What is required =
What you return must match the records exactly, except that the pictures are gone.
======== Records shown ========
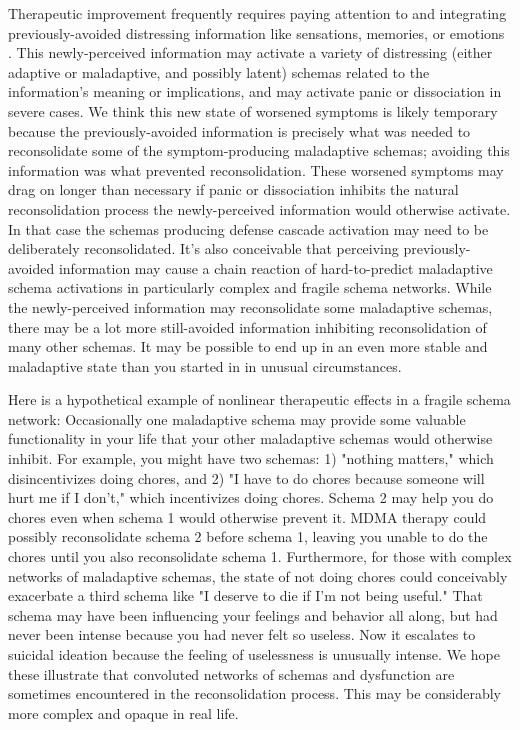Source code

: \documentclass[12pt,letterpaper]{book}
\begin{document}
Therapeutic improvement frequently requires paying attention to and integrating previously-avoided distressing information like sensations, memories, or emotions \cite{berghSelfEvidencing}. This newly-perceived information may activate a variety of distressing (either adaptive or maladaptive, and possibly latent) schemas related to the information's meaning or implications, and may activate panic or dissociation in severe cases. We think this new state of worsened symptoms is likely temporary because the previously-avoided information is precisely what was needed to reconsolidate some of the symptom-producing maladaptive schemas; avoiding this information was what prevented reconsolidation. These worsened symptoms may drag on longer than necessary if panic or dissociation inhibits the natural reconsolidation process the newly-perceived information would otherwise activate. In that case the schemas producing defense cascade activation may need to be deliberately reconsolidated. It's also conceivable that perceiving previously-avoided information may cause a chain reaction of hard-to-predict maladaptive schema activations in particularly complex and fragile schema networks. While the newly-perceived information may reconsolidate some maladaptive schemas, there may be a lot more still-avoided information inhibiting reconsolidation of many other schemas. It may be possible to end up in an even more stable and maladaptive state than you started in in unusual circumstances.

Here is a hypothetical example of nonlinear therapeutic effects in a fragile schema network: Occasionally one maladaptive schema may provide some valuable functionality in your life that your other maladaptive schemas would otherwise inhibit. For example, you might have two schemas: 1) "nothing matters," which disincentivizes doing chores, and 2) "I have to do chores because someone will hurt me if I don't," which incentivizes doing chores. Schema 2 may help you do chores even when schema 1 would otherwise prevent it. MDMA therapy could possibly reconsolidate schema 2 before schema 1, leaving you unable to do the chores until you also reconsolidate schema 1. Furthermore, for those with complex networks of maladaptive schemas, the state of not doing chores could conceivably exacerbate a third schema like "I deserve to die if I'm not being useful." That schema may have been influencing your feelings and behavior all along, but had never been intense because you had never felt so useless. Now it escalates to suicidal ideation because the feeling of uselessness is unusually intense. We hope these illustrate that convoluted networks of schemas and dysfunction are sometimes encountered in the reconsolidation process. This may be considerably more complex and opaque in real life.
\end{document}

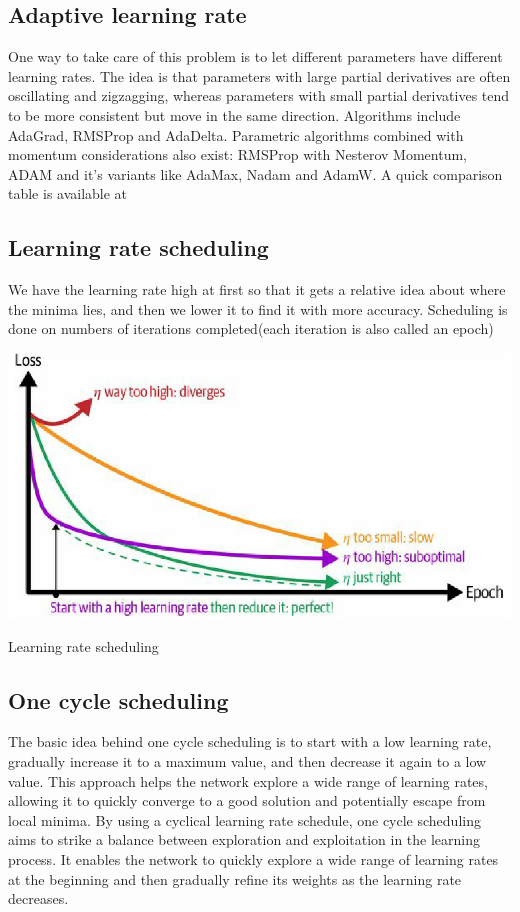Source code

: \subsection{Adaptive learning rate}
One way to take care of this problem is  to let different parameters have different learning rates. The idea is that parameters with large partial derivatives are often oscillating
and zigzagging, whereas parameters with small partial derivatives tend to be
more consistent but move in the same direction.
Algorithms include AdaGrad, RMSProp and AdaDelta. Parametric algorithms
combined with momentum considerations also exist: RMSProp with Nesterov
Momentum, ADAM and it's variants like AdaMax, Nadam and AdamW. A quick
comparison table is available at \citep{geron2022hands}
\subsection{Learning rate scheduling}
We have the learning rate high at first so
that it gets a relative idea about where the
minima lies, and then we lower it to find it
with more accuracy. Scheduling is done on numbers of iterations
completed(each iteration is also called an
epoch)
\begin{marginfigure}
    \includegraphics[width=1.3\textwidth]{graphics/learning rate schedule.png}\caption{Learning rate scheduling\citep{geron2022hands}}
\end{marginfigure}
\subsection{One cycle scheduling}
The basic idea behind one cycle scheduling is to start with a low learning
rate, gradually increase it to a maximum value, and then decrease it again to
a low value. This approach helps the network explore a wide range of
learning rates, allowing it to quickly converge to a good solution and
potentially escape from local minima. By using a cyclical learning rate schedule, one cycle scheduling aims to strike
a balance between exploration and exploitation in the learning process. It
enables the network to quickly explore a wide range of learning rates at the
beginning and then gradually refine its weights as the learning rate
decreases.
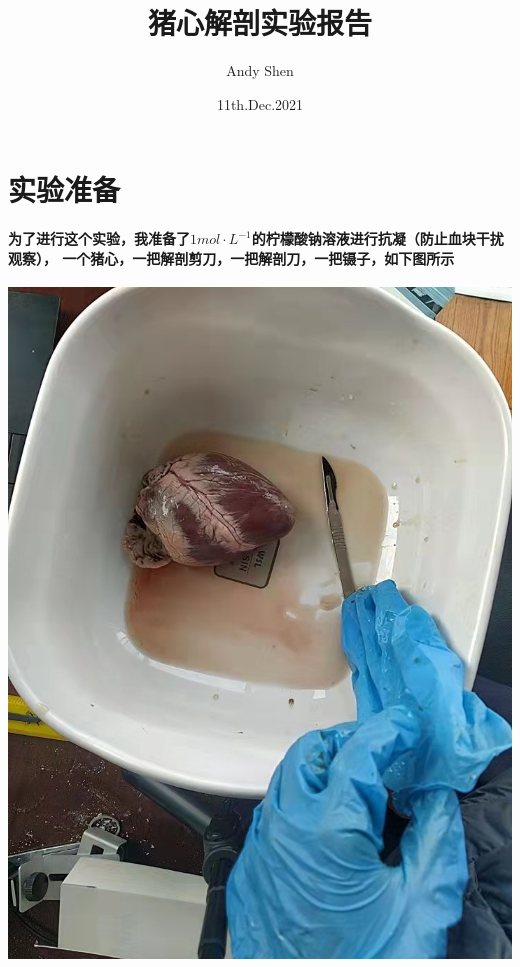 \documentclass[final,11pt,oneside,UTF8]{report}
\title{猪心解剖实验报告}
\author{Andy Shen}
\date{11th.Dec.2021}
\begin{document}
\maketitle
\section{实验准备}
\paragraph{
    为了进行这个实验，我准备了$1mol\cdot L^{-1}$的柠檬酸钠溶液进行抗凝（防止血块干扰观察），
    一个猪心，一把解剖剪刀，一把解剖刀，一把镊子，如下图所示
}
\begin{center}
    \includegraphics[scale=0.12,angle=0]{photos/start.jpg}
\end{center}
\end{document}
========
Response area =
Source code

: \documentclass[12pt,letterpaper]{book}
\begin{document}
Therapeutic improvement frequently requires paying attention to and integrating previously-avoided distressing information like sensations, memories, or emotions \cite{berghSelfEvidencing}. This newly-perceived information may activate a variety of distressing (either adaptive or maladaptive, and possibly latent) schemas related to the information's meaning or implications, and may activate panic or dissociation in severe cases. We think this new state of worsened symptoms is likely temporary because the previously-avoided information is precisely what was needed to reconsolidate some of the symptom-producing maladaptive schemas; avoiding this information was what prevented reconsolidation. These worsened symptoms may drag on longer than necessary if panic or dissociation inhibits the natural reconsolidation process the newly-perceived information would otherwise activate. In that case the schemas producing defense cascade activation may need to be deliberately reconsolidated. It's also conceivable that perceiving previously-avoided information may cause a chain reaction of hard-to-predict maladaptive schema activations in particularly complex and fragile schema networks. While the newly-perceived information may reconsolidate some maladaptive schemas, there may be a lot more still-avoided information inhibiting reconsolidation of many other schemas. It may be possible to end up in an even more stable and maladaptive state than you started in in unusual circumstances.

Here is a hypothetical example of nonlinear therapeutic effects in a fragile schema network: Occasionally one maladaptive schema may provide some valuable functionality in your life that your other maladaptive schemas would otherwise inhibit. For example, you might have two schemas: 1) "nothing matters," which disincentivizes doing chores, and 2) "I have to do chores because someone will hurt me if I don't," which incentivizes doing chores. Schema 2 may help you do chores even when schema 1 would otherwise prevent it. MDMA therapy could possibly reconsolidate schema 2 before schema 1, leaving you unable to do the chores until you also reconsolidate schema 1. Furthermore, for those with complex networks of maladaptive schemas, the state of not doing chores could conceivably exacerbate a third schema like "I deserve to die if I'm not being useful." That schema may have been influencing your feelings and behavior all along, but had never been intense because you had never felt so useless. Now it escalates to suicidal ideation because the feeling of uselessness is unusually intense. We hope these illustrate that convoluted networks of schemas and dysfunction are sometimes encountered in the reconsolidation process. This may be considerably more complex and opaque in real life.
\end{document}

Source code

: \subsection{Adaptive learning rate}
One way to take care of this problem is  to let different parameters have different learning rates. The idea is that parameters with large partial derivatives are often oscillating
and zigzagging, whereas parameters with small partial derivatives tend to be
more consistent but move in the same direction.
Algorithms include AdaGrad, RMSProp and AdaDelta. Parametric algorithms
combined with momentum considerations also exist: RMSProp with Nesterov
Momentum, ADAM and it's variants like AdaMax, Nadam and AdamW. A quick
comparison table is available at \citep{geron2022hands}
\subsection{Learning rate scheduling}
We have the learning rate high at first so
that it gets a relative idea about where the
minima lies, and then we lower it to find it
with more accuracy. Scheduling is done on numbers of iterations
completed(each iteration is also called an
epoch)
\begin{marginfigure}
    \includegraphics[width=1.3\textwidth]{graphics/learning rate schedule.png}\caption{Learning rate scheduling\citep{geron2022hands}}
\end{marginfigure}
\subsection{One cycle scheduling}
The basic idea behind one cycle scheduling is to start with a low learning
rate, gradually increase it to a maximum value, and then decrease it again to
a low value. This approach helps the network explore a wide range of
learning rates, allowing it to quickly converge to a good solution and
potentially escape from local minima. By using a cyclical learning rate schedule, one cycle scheduling aims to strike
a balance between exploration and exploitation in the learning process. It
enables the network to quickly explore a wide range of learning rates at the
beginning and then gradually refine its weights as the learning rate
decreases.
 \documentclass[final,11pt,oneside,UTF8]{report}
\title{猪心解剖实验报告}
\author{Andy Shen}
\date{11th.Dec.2021}
\begin{document}
\maketitle
\section{实验准备}
\paragraph{
    为了进行这个实验，我准备了$1mol\cdot L^{-1}$的柠檬酸钠溶液进行抗凝（防止血块干扰观察），
    一个猪心，一把解剖剪刀，一把解剖刀，一把镊子，如下图所示
}
\begin{center}
    \includegraphics[scale=0.12,angle=0]{photos/start.jpg}
\end{center}
\end{document}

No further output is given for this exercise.